The adjustment is part of a routine process that has become controversial in recent months after President Donald Trump accused the head of the BLS of rigging the data.
Job growth figures are about to be massively revised downward—again.
Forecasters expect the Bureau of Labor Statistics to revise its job growth estimates downward for April 2024 through March 2025 next Tuesday as part of a routine annual benchmark process. Economists expect the revisions to reflect anywhere from 475,000 to 900,000 fewer jobs than the 1.76 million initially estimated.
The bureau routinely revises its labor market statistics to include data such as employer surveys or unemployment insurance claims that aren’t available when monthly reports are prepared. Those statistical adjustments usually come and go without fanfare, but that wasn’t the case last month.
Large downward revisions to job growth figures from May and June prompted President Donald Trump to fire the head of the BLS, saying the revisions were “rigged.” This move alarmed experts concerned about political interference with the bureau’s production of economic statistics.

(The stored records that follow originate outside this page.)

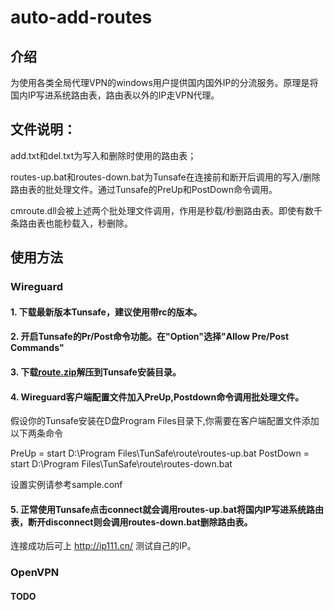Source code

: # auto-add-routes

## 介绍
为使用各类全局代理VPN的windows用户提供国内国外IP的分流服务。原理是将国内IP写进系统路由表，路由表以外的IP走VPN代理。

## 文件说明：

add.txt和del.txt为写入和删除时使用的路由表；

routes-up.bat和routes-down.bat为Tunsafe在连接前和断开后调用的写入/删除路由表的批处理文件。通过Tunsafe的PreUp和PostDown命令调用。

cmroute.dll会被上述两个批处理文件调用，作用是秒载/秒删路由表。即使有数千条路由表也能秒载入，秒删除。

## 使用方法

### Wireguard
#### 1. 下载最新版本Tunsafe，建议使用带rc的版本。

#### 2. 开启Tunsafe的Pr/Post命令功能。在"Option"选择"Allow Pre/Post Commands"

#### 3. 下载[route.zip](https://raw.githubusercontent.com/lmc999/auto-add-routes/master/route.zip)解压到Tunsafe安装目录。

#### 4. Wireguard客户端配置文件加入PreUp,Postdown命令调用批处理文件。

假设你的Tunsafe安装在D盘Program Files目录下,你需要在客户端配置文件添加以下两条命令

PreUp = start D:\Program Files\TunSafe\route\routes-up.bat
PostDown = start D:\Program Files\TunSafe\route\routes-down.bat

设置实例请参考sample.conf

#### 5. 正常使用Tunsafe点击connect就会调用routes-up.bat将国内IP写进系统路由表，断开disconnect则会调用routes-down.bat删除路由表。
连接成功后可上 http://ip111.cn/ 测试自己的IP。

### OpenVPN
#### TODO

Economists and Federal Reserve officials are monitoring the labor market data for clues about how the jobs are faring under Trump’s tariffs. Higher tariffs have shaken the economic outlook, causing some businesses to be hesitant to hire. Slower hiring would spur the Federal Reserve to cut its influential interest rate to keep unemployment low.
How Does the Fed Think About Revisions?
Fed Governor Christopher Waller said he expects revised BLS data to show the economy actually lost jobs in May, June, and July this year. At last month’s Fed policy meeting, Waller was one of two members who voted to cut the central bank’s key interest rate.
However, downward revisions may not have much of an impact on the Fed’s next interest rate decision. Next week’s revision is a preliminary figure and won’t be finalized in February. Next week’s revision will also cover a period before Trump’s tariffs started upending the economy, so it won’t say anything about how tariffs have affected the job market.
“The announcement looks set to paint a more fragile picture of recent hiring given the further loss of momentum in job growth in the months following the benchmark period,” economists at Wells Fargo led by Sarah House, wrote in a commentary.